What you are asked to do
Which lines in the records below hold the word "DoxyCompactItemize"? Copy each of them.

[Records drawn from a dataset]
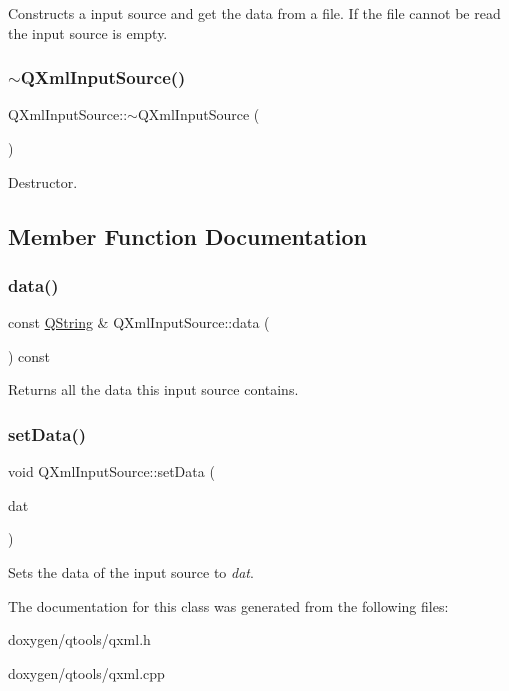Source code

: Constructs a input source and get the data from a file. If the file cannot be read the input source is empty. \mbox{\label{class_q_xml_input_source_ac488a4e4c15218584c36c54bb4d4d78b}} 
\subsubsection{\texorpdfstring{$\sim$QXmlInputSource()}{~QXmlInputSource()}}
{\footnotesize\ttfamily Q\+Xml\+Input\+Source\+::$\sim$\+Q\+Xml\+Input\+Source (\begin{DoxyParamCaption}{ }\end{DoxyParamCaption})\hspace{0.3cm}{\ttfamily [virtual]}}

Destructor. 

\subsection{Member Function Documentation}
\mbox{\label{class_q_xml_input_source_a1e7d5502610edbceed00152d1787234f}} 
\subsubsection{\texorpdfstring{data()}{data()}}
{\footnotesize\ttfamily const \mbox{\hyperlink{class_q_string}{Q\+String}} \& Q\+Xml\+Input\+Source\+::data (\begin{DoxyParamCaption}{ }\end{DoxyParamCaption}) const\hspace{0.3cm}{\ttfamily [virtual]}}

Returns all the data this input source contains. \mbox{\label{class_q_xml_input_source_a3ecfd199af8d72d33a9ef7b919794923}} 
\subsubsection{\texorpdfstring{setData()}{setData()}}
{\footnotesize\ttfamily void Q\+Xml\+Input\+Source\+::set\+Data (\begin{DoxyParamCaption}\item[{const \mbox{\hyperlink{class_q_string}{Q\+String}} \&}]{dat }\end{DoxyParamCaption})\hspace{0.3cm}{\ttfamily [virtual]}}

Sets the data of the input source to {\itshape dat}. 

The documentation for this class was generated from the following files\+:\begin{DoxyCompactItemize}
\item 
doxygen/qtools/qxml.\+h\item 
doxygen/qtools/qxml.\+cpp\end{DoxyCompactItemize}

Output
The documentation for this class was generated from the following files\+:\begin{DoxyCompactItemize}
doxygen/qtools/qxml.\+cpp\end{DoxyCompactItemize}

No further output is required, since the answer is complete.